Task goal: Reproduce word for word, from the entries below, the line with "are ultimately encoded", the line with "For example, does", and every line between them, and nothing more.

==========

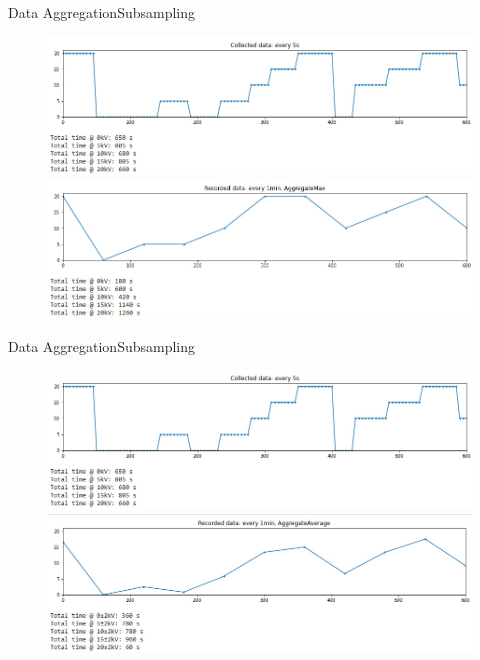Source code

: \documentclass[t, 9pt, aspectratio=169]{beamer}
\begin{document}
    \begin{frame}{Data Aggregation}{Subsampling}
        \vspace{-1cm}
        \begin{figure}
            \hspace*{-1cm}\includegraphics[scale=0.5]{collected-data-5s.jpg}
            \hspace*{-1cm}\includegraphics[scale=0.5]{aggregate-max-1min.jpg}
        \end{figure}
    \end{frame}

    \begin{frame}{Data Aggregation}{Subsampling}
        \vspace{-1cm}
        \begin{figure}
            \hspace*{-1cm}\includegraphics[scale=0.5]{collected-data-5s.jpg}
            \hspace*{-1cm}\includegraphics[scale=0.5]{aggregate-avg-1min.jpg}
        \end{figure}
    \end{frame}
\end{document}
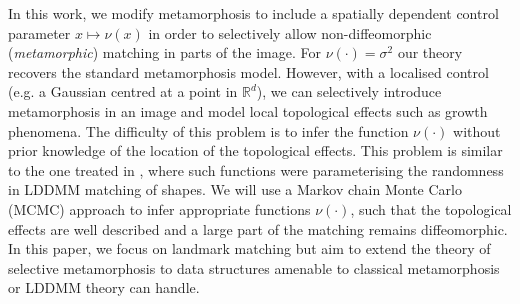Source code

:\documentclass[runningheads]{llncs}
\newcommand{\Rd}{\mathbb{R}^{d}}
\begin{document}
In this work, we modify metamorphosis to include a spatially dependent control
parameter $x\mapsto\nu(x)$ in order to selectively allow non-diffeomorphic
(\emph{metamorphic}) matching in parts of the image. For $\nu(\cdot) = \sigma^2$
our theory recovers the standard metamorphosis model. However, with a localised
control (e.g. a Gaussian centred at a point in $\Rd$), we can selectively
introduce metamorphosis in an image and model local topological effects such as
growth phenomena. The difficulty of this problem is to infer the function
$\nu(\cdot)$ without prior knowledge of the location of the topological effects.
This problem is similar to the one treated in \cite{arnaudon_geometric_2017},
where such functions were parameterising the randomness in LDDMM matching of
shapes.  We will use a Markov chain Monte Carlo (MCMC) approach to infer
appropriate functions $\nu(\cdot)$, such that the topological effects are well
described and a large part of the matching remains diffeomorphic. In this paper,
we focus on landmark matching but aim to extend the theory of selective
metamorphosis to data structures amenable to classical metamorphosis or LDDMM
theory can handle.\\
\end{document}
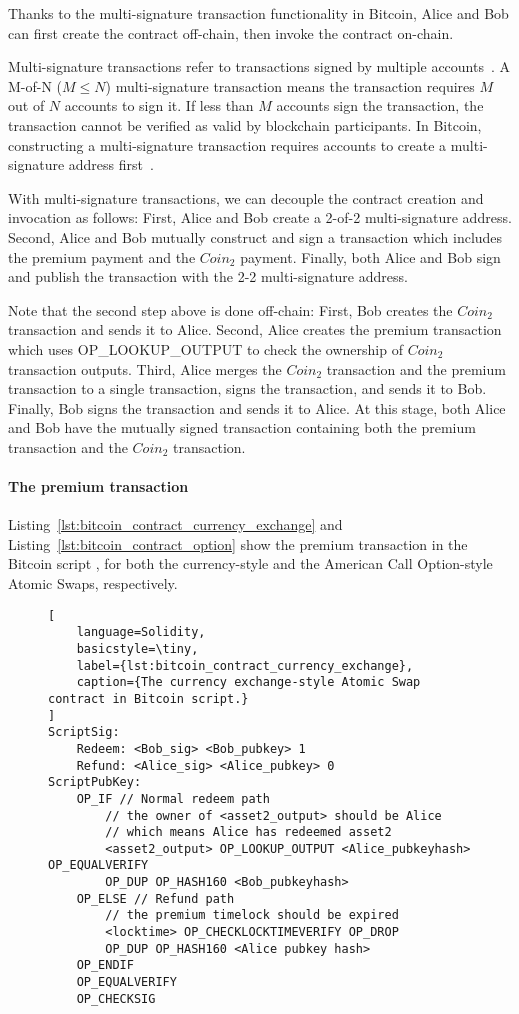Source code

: Thanks to the multi-signature transaction functionality in Bitcoin,
Alice and Bob can first create the contract off-chain, then invoke the contract on-chain.

Multi-signature transactions refer to transactions signed by multiple accounts~\cite{okupski2014bitcoin}.
A M-of-N ($M \leq N$) multi-signature transaction means the transaction requires $M$ out of $N$ accounts to sign it.
If less than $M$ accounts sign the transaction, the transaction cannot be verified as valid by blockchain participants.
In Bitcoin, constructing a multi-signature transaction requires accounts to create a multi-signature address first~\cite{okupski2014bitcoin}.

With multi-signature transactions, we can decouple the contract creation and invocation as follows:
First, Alice and Bob create a 2-of-2 multi-signature address. 
Second, Alice and Bob mutually construct and sign a transaction which includes the premium payment and the $Coin_2$ payment.
Finally, both Alice and Bob sign and publish the transaction with the 2-2 multi-signature address.

Note that the second step above is done off-chain:
First, Bob creates the $Coin_2$ transaction and sends it to Alice.
Second, Alice creates the premium transaction which uses OP\_LOOKUP\_OUTPUT to check the ownership of $Coin_2$ transaction outputs.
Third, Alice merges the $Coin_2$ transaction and the premium transaction to a single transaction, signs the transaction, and sends it to Bob.
Finally, Bob signs the transaction and sends it to Alice.
At this stage, both Alice and Bob have the mutually signed transaction containing both the premium transaction and the $Coin_2$ transaction.

\paragraph{The premium transaction}
Listing~\ref{lst:bitcoin_contract_currency_exchange} and Listing~\ref{lst:bitcoin_contract_option} show the premium transaction in the Bitcoin script
, for both the currency-style and the American Call Option-style Atomic Swaps, respectively.

\begin{figure}[htb]
\begin{lstlisting}[
    language=Solidity, 
    basicstyle=\tiny,
    label={lst:bitcoin_contract_currency_exchange},
    caption={The currency exchange-style Atomic Swap contract in Bitcoin script.}
]
ScriptSig:
    Redeem: <Bob_sig> <Bob_pubkey> 1
    Refund: <Alice_sig> <Alice_pubkey> 0
ScriptPubKey:
    OP_IF // Normal redeem path
        // the owner of <asset2_output> should be Alice
        // which means Alice has redeemed asset2
        <asset2_output> OP_LOOKUP_OUTPUT <Alice_pubkeyhash> OP_EQUALVERIFY 
        OP_DUP OP_HASH160 <Bob_pubkeyhash>
    OP_ELSE // Refund path
        // the premium timelock should be expired
        <locktime> OP_CHECKLOCKTIMEVERIFY OP_DROP
        OP_DUP OP_HASH160 <Alice pubkey hash>
    OP_ENDIF
    OP_EQUALVERIFY
    OP_CHECKSIG
\end{lstlisting}  
\end{figure}

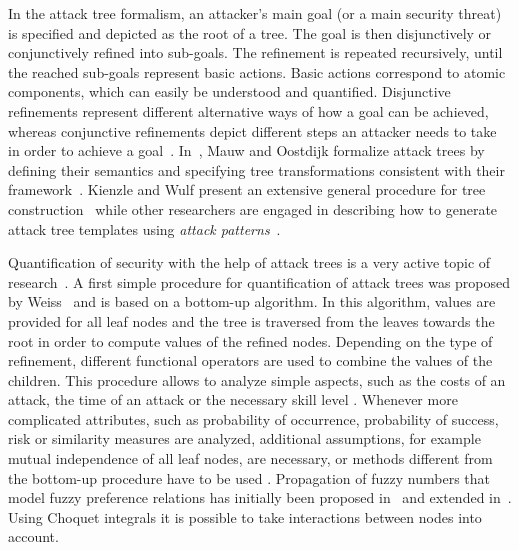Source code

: \documentclass[a4paper]{article}
\begin{document}
In the attack tree formalism, an attacker's main goal (or a main security
threat) is specified and depicted as the root of a tree. The goal is then
disjunctively or conjunctively refined into sub-goals. The refinement is 
repeated recursively, until the reached sub-goals represent basic  actions.
Basic actions correspond to atomic components, which can  easily be understood
and quantified. Disjunctive refinements represent  different alternative ways of
how a goal can be achieved, whereas conjunctive refinements depict different
steps an attacker needs to take in order to achieve a goal~\cite{QiLe}.
In~, Mauw and Oostdijk formalize attack trees  by defining their semantics
and specifying tree transformations consistent with  their
framework~\cite{MaOo}. Kienzle and Wulf present an extensive general procedure
for tree construction~\cite{KiWu} while other researchers are engaged  in
describing how to generate attack tree templates using \emph{attack 
patterns}~\cite{MoElLi,LiMo}.

Quantification of security with the help of attack trees is a very active
topic of research~\cite{WhPhWaPa}. A first simple procedure for quantification
of attack trees was proposed by Weiss~\cite{Weis} and is based on a bottom-up
algorithm. In this algorithm, values are provided for all leaf nodes and the
tree is traversed from the leaves towards the root
in order to compute values of the refined nodes.  
Depending on the type of
refinement, different functional operators are used to combine the values of
the children. This procedure allows to analyze simple aspects, such as the 
costs of an attack, the time of an attack or the necessary skill level
\cite{Weis,Amor,SaSaScWa,Schn,ByFrMi,HiUnJaSaLu,FuChWaLeTaAnLi,MaOo,BiDaPe,Yage,EdDaRaMi,SaDuPa,HeApFuRoRuWe,LiLiFeHe,AbCeKa,BaPe,TaJo,WhPhWaPa}.
Whenever more complicated attributes, such as probability of occurrence, 
probability of success, risk or similarity measures are analyzed, additional 
assumptions, for example mutual independence of all leaf nodes, are
necessary, or methods different from the bottom-up 
procedure have to be used
\cite{Schn,ByFrMi,BuLaPrSaWi,EdDaRaMi,Yage,JuWi3,HeApFuRoRuWe,LiLiFeHe,Buon2,AbCeKa,BuFeMe,OnTuThNaSzMa,BuFeMe2,MaThFe,WaWhPhPa,ReSeKoStHo,RoKiTr2,ZhYu}.
Propagation of fuzzy numbers that model fuzzy preference relations has 
initially been proposed in~\cite{BoFeGi} and extended in~\cite{BuFe}. Using 
Choquet integrals it is possible to take interactions between nodes into 
account.
\end{document}

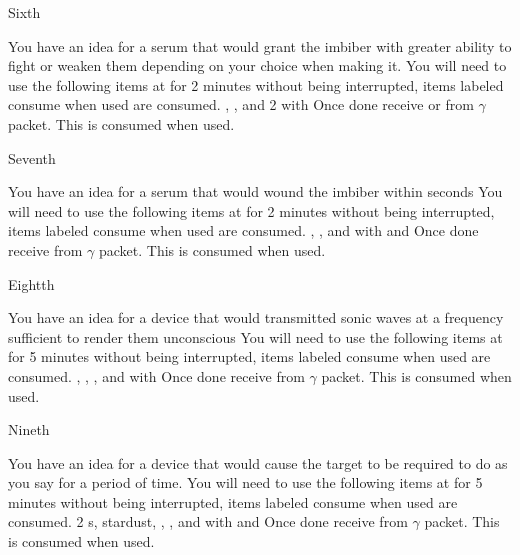\documentclass[greennotebook]{guildcamp3} %
\begin{document}
\begin{page}{Sixth}
	
	You have an idea for a serum that would grant the imbiber with greater ability to fight or weaken them depending on your choice when making it.
	You will need to use the following items at \sSciWorkbench{} for 2 minutes without being interrupted, items labeled consume when used are consumed.
	\iCompoundNine{}, \iUnicornHoof{}, and 2 \iScrapMetal{} with \iMultitool{}
	Once done receive \iCRUpSerum{} or \iCRDownSerum{} from $\gamma$ packet. This is consumed when used. 
	
\end{page}

\begin{page}{Seventh}
	
	You have an idea for a serum that would wound the imbiber within seconds
	You will need to use the following items at \sSciWorkbench{} for 2 minutes without being interrupted, items labeled consume when used are consumed.
	\iCompoundNine{}, \iBloodPlasma{}, and \iBelladonna{} with \iCentrifuge{} and \iTestTube{}
	Once done receive \iTechPoison{} from $\gamma$ packet. This is consumed when used. 
	
\end{page}

\begin{page}{Eightth}
	
	You have an idea for a device that would transmitted sonic waves at a frequency sufficient to render them unconscious
	You will need to use the following items at \sSciWorkbench{} for 5 minutes without being interrupted, items labeled consume when used are consumed.
	\iCompoundNine{}, \iOil{}, \iWerewolfFang{}, \iGraphiteLube{} and \iBelladonna{} with \iLeadPipe{}
	Once done receive \iSonicKO{} from $\gamma$ packet. This is consumed when used. 
	
\end{page}

\begin{page}{Nineth}
	
	You have an idea for a device that would cause the target to be required to do as you say for a period of time.
	You will need to use the following items at \sSciWorkbench{} for 5 minutes without being interrupted, items labeled consume when used are consumed.
	2 \iTransistor{}s, stardust, \iCircuitBoard{}, \iCog{}, and \iGraphiteLube{} with \iDiamondDrill{} and \iMonoBlade{}
	Once done receive \iMCDevice{} from $\gamma$ packet. This is consumed when used. 
	
\end{page}
\end{document}
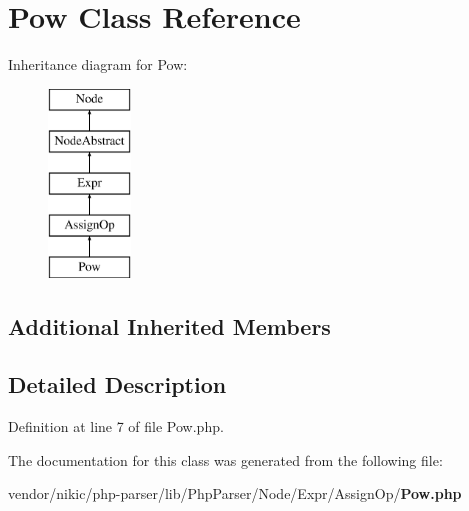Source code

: \section{Pow Class Reference}
\label{class_php_parser_1_1_node_1_1_expr_1_1_assign_op_1_1_pow}
Inheritance diagram for Pow\+:\begin{figure}[H]
\begin{center}
\leavevmode
\includegraphics[height=5.000000cm]{class_php_parser_1_1_node_1_1_expr_1_1_assign_op_1_1_pow}
\end{center}
\end{figure}
\subsection*{Additional Inherited Members}


\subsection{Detailed Description}


Definition at line 7 of file Pow.\+php.



The documentation for this class was generated from the following file\+:\begin{DoxyCompactItemize}
\item 
vendor/nikic/php-\/parser/lib/\+Php\+Parser/\+Node/\+Expr/\+Assign\+Op/{\bf Pow.\+php}\end{DoxyCompactItemize}

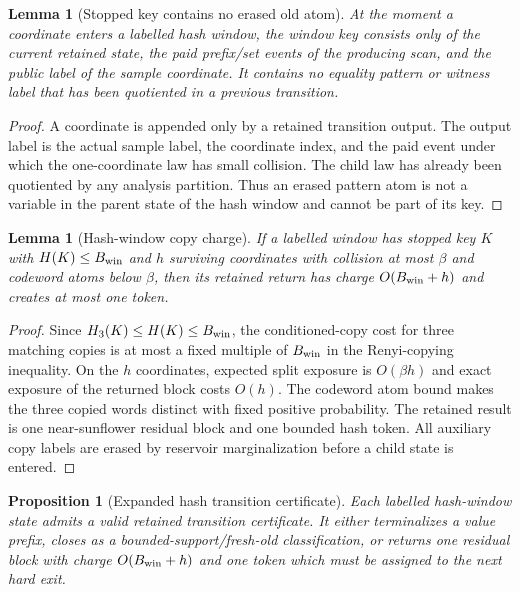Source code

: \documentclass[11pt]{article}
\newtheorem{lemma}[theorem]{Lemma}
\newtheorem{proposition}[theorem]{Proposition}
\theoremstyle{remark}
\begin{document}
\begin{lemma}[Stopped key contains no erased old atom]\label{lem:app-hash-key-clean}
At the moment a coordinate enters a labelled hash window, the window key consists only of the current retained state, the paid prefix/set events of the producing scan, and the public label of the sample coordinate.  It contains no equality pattern or witness label that has been quotiented in a previous transition.
\end{lemma}

\begin{proof}
A coordinate is appended only by a retained transition output.  The output label is the actual sample label, the coordinate index, and the paid event under which the one-coordinate law has small collision.  The child law has already been quotiented by any analysis partition.  Thus an erased pattern atom is not a variable in the parent state of the hash window and cannot be part of its key.
\end{proof}

\begin{lemma}[Hash-window copy charge]\label{lem:app-hash-copy-charge}
If a labelled window has stopped key $K$ with $H(K)\le B_{\rm win}$ and $h$ surviving coordinates with collision at most $\beta$ and codeword atoms below $\beta$, then its retained return has charge $O(B_{\rm win}+h)$ and creates at most one token.
\end{lemma}

\begin{proof}
Since $H_3(K)\le H(K)\le B_{\rm win}$, the conditioned-copy cost for three matching copies is at most a fixed multiple of $B_{\rm win}$ in the Renyi-copying inequality.  On the $h$ coordinates, expected split exposure is $O(\beta h)$ and exact exposure of the returned block costs $O(h)$.  The codeword atom bound makes the three copied words distinct with fixed positive probability.  The retained result is one near-sunflower residual block and one bounded hash token.  All auxiliary copy labels are erased by reservoir marginalization before a child state is entered.
\end{proof}

\begin{proposition}[Expanded hash transition certificate]\label{prop:app-hash-certificate}
Each labelled hash-window state admits a valid retained transition certificate.  It either terminalizes a value prefix, closes as a bounded-support/fresh-old classification, or returns one residual block with charge $O(B_{\rm win}+h)$ and one token which must be assigned to the next hard exit.
\end{proposition}
\end{document}
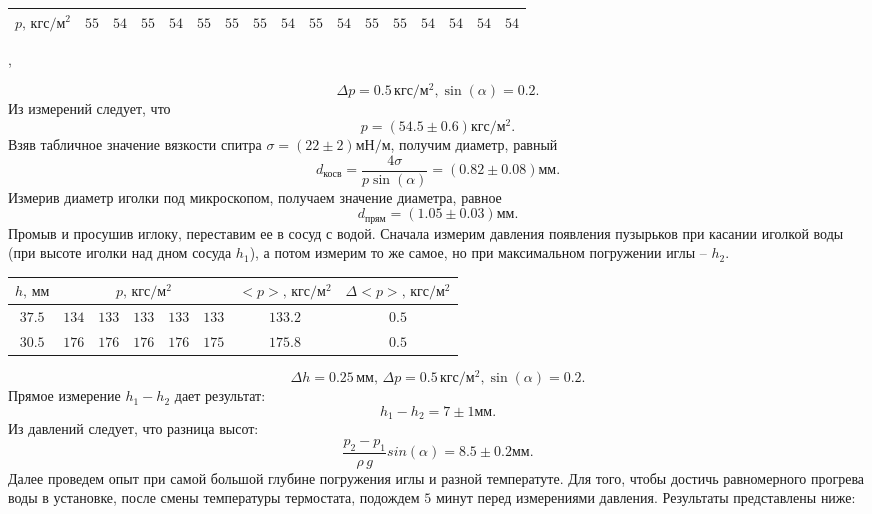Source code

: \begin{center}
\begin{tabular}{|c|c|c|c|c|c|c|c|c|c|c|c|c|c|c|c|c|}
\hline
$p,\,\text{кгс}/\text{м}^2$&$55$&$54$&$55$&$54$&$55$&$55$&$55$&$54$&$55$&$54$&$55$&$55$&$54$&$54$&$54$&$54$\\
\hline
\end{tabular},
\end{center}
$$\Delta p = 0.5\,\text{кгс}/\text{м}^2, \sin(\alpha) = 0.2.$$
Из измерений следует, что
$$p = (54.5 \pm 0.6) \text{кгс}/\text{м}^2.$$
Взяв табличное значение вязкости спитра $\sigma = (22\pm2) \text{мН}/\text{м}$, получим диаметр, равный
$$d_\text{косв} = \frac{4\sigma}{p\sin(\alpha)} = (0.82\pm0.08) \text{мм}.$$
Измерив диаметр иголки под микроскопом, получаем значение диаметра, равное
$$d_\text{прям} = (1.05\pm0.03) \text{мм}.$$
Промыв и просушив иглоку, переставим ее в сосуд с водой. Сначала измерим давления появления пузырьков при касании иголкой воды (при высоте иголки над дном сосуда $h_1$), а потом измерим то же самое, но при максимальном погружении иглы -- $h_2$.
\begin{center}
	\begin{tabular}{|c|c|c|c|c|c|c|c|}
	\hline
	$h,\,\text{мм}$ & \multicolumn{5}{c|}{$p,\,\text{кгс}/\text{м}^2$} & $<p>,\,\text{кгс}/\text{м}^2$ & $\Delta<p>,\,\text{кгс}/\text{м}^2$\\
	\hline
	$37.5$&$134$&$133$&$133$&$133$&$133$&$133.2$&$0.5$\\
	\hline
	$30.5$&$176$&$176$&$176$&$176$&$175$&$175.8$&$0.5$\\
	\hline
	\end{tabular}
\end{center}
$$\Delta h = 0.25\,\text{мм},\,\Delta p = 0.5\,\text{кгс}/\text{м}^2, \sin(\alpha) = 0.2.$$
Прямое измерение $h_1 - h_2$ дает результат:
$$h_1 - h_2 = 7 \pm 1 \text{мм}.$$
Из давлений следует, что разница высот:
$$\frac{p_2 - p_1}{\rho\,g}sin(\alpha)=8.5\pm0.2\text{мм}.$$
Далее проведем опыт при самой большой глубине погружения иглы и разной температуте. Для того, чтобы достичь равномерного прогрева воды в установке, после смены температуры термостата, подождем $5$ минут перед измерениями давления.
Результаты представлены ниже:
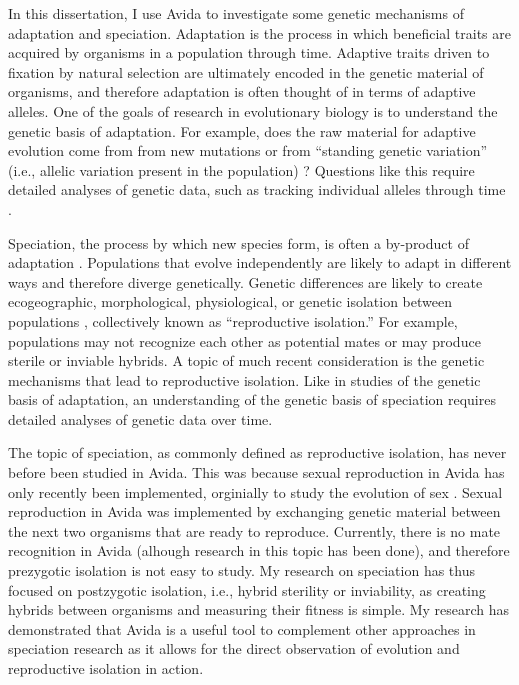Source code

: \begin{doublespace}
In this dissertation, I use Avida to investigate
some genetic mechanisms of adaptation and speciation.
%
Adaptation is the process in which beneficial traits
are acquired by organisms in a population through time.
%
Adaptive traits driven to fixation by natural selection
are ultimately encoded in the genetic material of organisms,
and therefore adaptation is often thought of in terms of adaptive alleles.
%
One of the goals of research in evolutionary biology
is to understand the genetic basis of adaptation.
%
For example, does the raw material for adaptive evolution
come from from new mutations or from ``standing genetic variation''
(i.e., allelic variation present in the population) \citep{orr05}?
%
Questions like this require detailed analyses of genetic data,
such as tracking individual alleles through time \citep{bar08}.



Speciation, the process by which new species form,
is often a by-product of adaptation \citep{coy04,sch09,sob10}.
%
Populations that evolve independently are likely to adapt in different ways
and therefore diverge genetically.
%
Genetic differences are likely to create ecogeographic, morphological,
physiological, or genetic isolation between populations \citep{coy04,sch10},
collectively known as ``reproductive isolation.''
%
For example, populations may not recognize each other as potential mates
or may produce sterile or inviable hybrids.
%
A topic of much recent consideration
is the genetic mechanisms that lead to reproductive isolation.
%
Like in studies of the genetic basis of adaptation,
an understanding of the genetic basis of speciation
requires detailed analyses of genetic data over time.



The topic of speciation, as commonly defined as reproductive isolation,
has never before been studied in Avida.
%
This was because sexual reproduction in Avida has only recently
been implemented, orginially to study the evolution of sex
\citep{mis04,mis06,mis10}.
%
Sexual reproduction in Avida was implemented by exchanging genetic material
between the next two organisms that are ready to reproduce.
%
Currently, there is no mate recognition in Avida
(alhough research in this topic has been done),
and therefore prezygotic isolation is not easy to study.
%
My research on speciation has thus focused on postzygotic isolation,
i.e., hybrid sterility or inviability,
as creating hybrids between organisms and measuring their fitness is simple.
%
My research has demonstrated that Avida is a useful tool to complement
other approaches in speciation research as it allows for
the direct observation of evolution and reproductive isolation in action.




\end{doublespace}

==========

Solution to the problem:
are ultimately encoded in the genetic material of organisms,
and therefore adaptation is often thought of in terms of adaptive alleles.
%
One of the goals of research in evolutionary biology
is to understand the genetic basis of adaptation.
%
For example, does the raw material for adaptive evolution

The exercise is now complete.